Why It Would Be Totally OK If Serena Williams Chose Not To Return To Tennis

By
Share

There is something about our culture that seems to really thrive on definitions. Some of us want to be able to point to something (or someone) and say, this is this, or that is that. Perhaps our definitions make us feel safe, make it easier for us to navigate this confusing world. But it doesn't mean our definitions actually get to define anyone. Take Serena Williams, for instance. We want to point at her and say, "tennis player." Fine. Except here's the thing: it would be totally OK if Serena Williams didn't return to tennis after her pregnancy, even though she says she intends to. Because — crazy thought here — maybe she doesn't really care about how other people perceive or define her.

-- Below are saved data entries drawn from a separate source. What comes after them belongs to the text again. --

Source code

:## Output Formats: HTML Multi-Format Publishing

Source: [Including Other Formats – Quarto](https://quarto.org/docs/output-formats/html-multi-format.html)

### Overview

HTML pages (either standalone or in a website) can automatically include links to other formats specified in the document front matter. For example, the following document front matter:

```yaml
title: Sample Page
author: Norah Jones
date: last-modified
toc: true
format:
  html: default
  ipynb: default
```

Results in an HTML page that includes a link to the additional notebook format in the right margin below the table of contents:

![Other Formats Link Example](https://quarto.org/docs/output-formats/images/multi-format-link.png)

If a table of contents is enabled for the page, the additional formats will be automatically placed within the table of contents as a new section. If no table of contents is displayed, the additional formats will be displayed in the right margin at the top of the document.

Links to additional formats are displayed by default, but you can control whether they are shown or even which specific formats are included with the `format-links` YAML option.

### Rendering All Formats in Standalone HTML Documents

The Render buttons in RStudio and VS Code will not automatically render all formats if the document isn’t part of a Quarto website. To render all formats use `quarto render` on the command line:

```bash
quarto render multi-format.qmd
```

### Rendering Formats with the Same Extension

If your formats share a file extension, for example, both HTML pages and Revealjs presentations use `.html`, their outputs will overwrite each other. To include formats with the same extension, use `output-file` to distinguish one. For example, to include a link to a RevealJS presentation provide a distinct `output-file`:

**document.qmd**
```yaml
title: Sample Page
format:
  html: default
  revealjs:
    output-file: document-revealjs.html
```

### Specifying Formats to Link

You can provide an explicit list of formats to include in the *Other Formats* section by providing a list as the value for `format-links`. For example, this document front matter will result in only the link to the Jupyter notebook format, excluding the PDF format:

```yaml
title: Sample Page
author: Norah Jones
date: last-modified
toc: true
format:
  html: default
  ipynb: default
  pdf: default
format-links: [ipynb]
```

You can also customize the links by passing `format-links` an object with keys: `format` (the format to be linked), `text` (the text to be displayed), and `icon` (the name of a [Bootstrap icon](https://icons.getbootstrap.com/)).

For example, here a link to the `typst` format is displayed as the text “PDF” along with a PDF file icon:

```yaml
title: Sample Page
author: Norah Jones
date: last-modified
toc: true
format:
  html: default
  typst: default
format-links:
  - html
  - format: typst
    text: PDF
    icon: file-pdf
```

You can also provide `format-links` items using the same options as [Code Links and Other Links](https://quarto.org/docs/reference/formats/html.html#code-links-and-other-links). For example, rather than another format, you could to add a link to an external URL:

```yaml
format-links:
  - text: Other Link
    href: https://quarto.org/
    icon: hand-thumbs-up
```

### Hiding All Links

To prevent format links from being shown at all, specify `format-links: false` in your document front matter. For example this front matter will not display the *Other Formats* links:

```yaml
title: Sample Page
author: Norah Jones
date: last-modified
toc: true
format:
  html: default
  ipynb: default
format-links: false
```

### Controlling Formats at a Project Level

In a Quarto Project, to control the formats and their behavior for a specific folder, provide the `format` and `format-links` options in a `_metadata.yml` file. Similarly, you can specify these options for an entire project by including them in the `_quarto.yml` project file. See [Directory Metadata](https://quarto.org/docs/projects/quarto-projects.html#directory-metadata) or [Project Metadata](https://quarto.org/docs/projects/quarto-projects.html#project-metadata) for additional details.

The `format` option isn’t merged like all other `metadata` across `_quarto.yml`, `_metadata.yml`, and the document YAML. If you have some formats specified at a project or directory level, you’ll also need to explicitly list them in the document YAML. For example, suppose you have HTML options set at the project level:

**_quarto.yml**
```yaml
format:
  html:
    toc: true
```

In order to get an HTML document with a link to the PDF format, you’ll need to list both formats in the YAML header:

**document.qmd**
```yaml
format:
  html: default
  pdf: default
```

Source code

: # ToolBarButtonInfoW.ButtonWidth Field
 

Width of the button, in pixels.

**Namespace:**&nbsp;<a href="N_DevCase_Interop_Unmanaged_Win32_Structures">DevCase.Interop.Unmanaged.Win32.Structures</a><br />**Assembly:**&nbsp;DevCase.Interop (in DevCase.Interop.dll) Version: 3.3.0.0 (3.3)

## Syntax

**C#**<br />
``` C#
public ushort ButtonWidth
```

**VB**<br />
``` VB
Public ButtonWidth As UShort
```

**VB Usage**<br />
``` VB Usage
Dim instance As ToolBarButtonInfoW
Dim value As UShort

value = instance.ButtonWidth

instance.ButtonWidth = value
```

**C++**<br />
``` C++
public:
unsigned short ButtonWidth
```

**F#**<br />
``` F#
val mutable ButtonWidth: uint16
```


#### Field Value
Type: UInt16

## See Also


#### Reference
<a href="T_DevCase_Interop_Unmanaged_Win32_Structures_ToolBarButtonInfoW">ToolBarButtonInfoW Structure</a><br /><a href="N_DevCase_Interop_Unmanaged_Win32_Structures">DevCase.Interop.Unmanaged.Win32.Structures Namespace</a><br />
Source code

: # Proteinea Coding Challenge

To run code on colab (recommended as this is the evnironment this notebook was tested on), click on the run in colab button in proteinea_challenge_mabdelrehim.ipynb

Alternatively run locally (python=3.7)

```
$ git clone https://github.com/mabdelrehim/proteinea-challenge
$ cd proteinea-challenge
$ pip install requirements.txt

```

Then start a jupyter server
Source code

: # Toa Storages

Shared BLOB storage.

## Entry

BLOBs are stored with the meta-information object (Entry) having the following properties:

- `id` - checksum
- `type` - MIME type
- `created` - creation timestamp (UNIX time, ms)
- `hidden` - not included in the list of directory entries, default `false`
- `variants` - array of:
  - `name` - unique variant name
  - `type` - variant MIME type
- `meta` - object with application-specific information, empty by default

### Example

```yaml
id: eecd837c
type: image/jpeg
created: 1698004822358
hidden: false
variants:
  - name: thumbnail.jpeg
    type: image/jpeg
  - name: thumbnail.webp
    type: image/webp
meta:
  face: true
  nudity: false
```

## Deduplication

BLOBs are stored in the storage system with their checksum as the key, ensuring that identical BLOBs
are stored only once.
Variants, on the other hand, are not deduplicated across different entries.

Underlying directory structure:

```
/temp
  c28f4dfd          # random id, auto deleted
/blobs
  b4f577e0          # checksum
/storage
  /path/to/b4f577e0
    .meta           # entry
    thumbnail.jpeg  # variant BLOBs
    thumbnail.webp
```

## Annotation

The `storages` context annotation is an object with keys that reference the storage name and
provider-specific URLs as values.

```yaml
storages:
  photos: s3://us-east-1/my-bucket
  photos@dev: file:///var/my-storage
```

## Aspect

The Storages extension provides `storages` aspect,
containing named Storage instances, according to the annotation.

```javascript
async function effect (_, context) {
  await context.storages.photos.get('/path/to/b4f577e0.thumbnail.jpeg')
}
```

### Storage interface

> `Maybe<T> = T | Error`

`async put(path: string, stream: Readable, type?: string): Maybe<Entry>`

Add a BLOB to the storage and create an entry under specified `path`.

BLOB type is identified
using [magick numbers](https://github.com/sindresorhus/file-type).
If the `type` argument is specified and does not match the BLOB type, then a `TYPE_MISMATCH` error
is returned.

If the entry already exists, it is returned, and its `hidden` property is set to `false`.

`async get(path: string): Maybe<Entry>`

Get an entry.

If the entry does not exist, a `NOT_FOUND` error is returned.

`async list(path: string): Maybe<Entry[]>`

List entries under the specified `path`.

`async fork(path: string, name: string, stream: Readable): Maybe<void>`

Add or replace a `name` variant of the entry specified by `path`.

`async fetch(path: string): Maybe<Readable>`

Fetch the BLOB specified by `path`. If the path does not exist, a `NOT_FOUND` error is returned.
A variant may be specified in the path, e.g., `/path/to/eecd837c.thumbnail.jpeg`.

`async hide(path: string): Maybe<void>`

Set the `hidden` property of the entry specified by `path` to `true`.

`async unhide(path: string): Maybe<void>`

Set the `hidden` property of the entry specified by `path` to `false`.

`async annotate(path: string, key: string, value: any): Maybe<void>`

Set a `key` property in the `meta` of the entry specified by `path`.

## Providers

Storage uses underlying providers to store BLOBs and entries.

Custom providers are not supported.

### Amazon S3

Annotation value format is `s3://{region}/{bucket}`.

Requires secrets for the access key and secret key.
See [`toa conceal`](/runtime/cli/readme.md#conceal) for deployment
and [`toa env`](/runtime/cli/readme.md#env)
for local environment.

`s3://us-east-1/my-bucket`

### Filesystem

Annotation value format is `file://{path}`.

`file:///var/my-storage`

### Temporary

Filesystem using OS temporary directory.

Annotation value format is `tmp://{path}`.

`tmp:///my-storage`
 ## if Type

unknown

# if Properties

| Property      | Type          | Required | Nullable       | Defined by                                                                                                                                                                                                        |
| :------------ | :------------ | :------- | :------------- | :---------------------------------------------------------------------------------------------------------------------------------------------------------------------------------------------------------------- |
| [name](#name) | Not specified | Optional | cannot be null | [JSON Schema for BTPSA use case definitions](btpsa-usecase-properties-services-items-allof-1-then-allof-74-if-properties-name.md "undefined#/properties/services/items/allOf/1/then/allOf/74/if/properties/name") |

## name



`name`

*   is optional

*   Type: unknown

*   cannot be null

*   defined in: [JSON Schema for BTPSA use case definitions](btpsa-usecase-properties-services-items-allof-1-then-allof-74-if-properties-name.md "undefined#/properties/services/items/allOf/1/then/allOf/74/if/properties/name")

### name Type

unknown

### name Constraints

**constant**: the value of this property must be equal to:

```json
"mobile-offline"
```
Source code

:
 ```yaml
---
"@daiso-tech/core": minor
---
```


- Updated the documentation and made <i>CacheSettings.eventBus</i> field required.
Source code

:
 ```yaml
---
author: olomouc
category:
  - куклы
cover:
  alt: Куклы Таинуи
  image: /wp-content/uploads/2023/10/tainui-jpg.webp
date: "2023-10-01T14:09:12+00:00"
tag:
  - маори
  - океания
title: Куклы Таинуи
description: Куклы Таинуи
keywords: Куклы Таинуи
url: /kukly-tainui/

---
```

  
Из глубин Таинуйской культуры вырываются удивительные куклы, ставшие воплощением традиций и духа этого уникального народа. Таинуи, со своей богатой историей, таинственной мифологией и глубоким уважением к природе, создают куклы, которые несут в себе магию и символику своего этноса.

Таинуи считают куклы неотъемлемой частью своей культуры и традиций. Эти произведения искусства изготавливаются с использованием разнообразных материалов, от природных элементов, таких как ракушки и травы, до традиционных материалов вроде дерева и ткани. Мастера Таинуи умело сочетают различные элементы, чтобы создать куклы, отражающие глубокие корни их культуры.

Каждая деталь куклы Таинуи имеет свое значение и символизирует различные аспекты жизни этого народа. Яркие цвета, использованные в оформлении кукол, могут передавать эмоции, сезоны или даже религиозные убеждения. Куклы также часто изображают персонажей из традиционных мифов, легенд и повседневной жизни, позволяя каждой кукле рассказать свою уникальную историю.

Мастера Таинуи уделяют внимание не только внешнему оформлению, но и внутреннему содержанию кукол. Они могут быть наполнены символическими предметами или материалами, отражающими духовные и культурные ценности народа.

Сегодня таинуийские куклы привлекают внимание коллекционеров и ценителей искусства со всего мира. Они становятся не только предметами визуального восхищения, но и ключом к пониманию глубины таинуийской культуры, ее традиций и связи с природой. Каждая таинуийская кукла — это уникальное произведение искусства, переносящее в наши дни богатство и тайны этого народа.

There is no denying that Serena Williams is a fierce, talented, determined athlete. She has been playing tennis since she was just 3 years old, according to Biography.com, and won her first serious championship in 1999 when she was only 18. She has won 23 Grand Slam singles titles, and her most recent Grand Slam was won against her sister, Venus, at the Australian Open in January. Her most recent win put her ahead of former record-holder Steffi Graf, which means Williams is now ranked as the number one tennis player in the world. Williams has also won four Olympic gold medals.

Of course, as many of us know now, Williams happened to win her 23rd Grand Slam while she was in her first trimester. She and fiancé, Reddit co-founder Alexis Ohanian, are expecting their first baby this fall.

In the week since Williams announced her pregnancy with a baby bump selfie and the caption "20 weeks" via Snapchat, there has been a lot of talk about whether Williams will quit tennis once she has a baby. Let's just put aside the latent sexism of that question for a second here (the question that new fathers never hear and new mothers are plagued with seemingly from the outset of their pregnancies), and focus on this concept that Williams somehow needs to stay in tennis to remain relevant.

Almost immediately after her pregnancy was announced, Williams confirmed to Reuters through her rep that she will not be competing for the rest of the 2017 season. She plans to return to the sport next year.

And if she doesn't? Well that's fine too. She'll still be the same outspoken, independent, fearless badass we've all come to know and love, with or without a tennis racket. Defining her by her enormous skill as a tennis player, choosing to see her through that narrow lens, is just as ridiculous as defining someone simply by the fact that they're a mother.

Nobody in this world should ever be expected to be just one thing, even if that thing is amazing. Even if she happens to be the best in the world at what she does... it is still just what she does. It isn't all of who she is. And, even if Williams would say that tennis does define her, she has the right to change that definition — without input from anyone who feels that she's making a horrible mistake.

She gets to determine her value, just as we all do. She gets to embrace all of the different traits and qualities she houses inside herself. She is the one who will decide on this next chapter of her life. The only thing fans can and should do, if they're lucky enough, is go along for the ride and support her in whatever ways they can.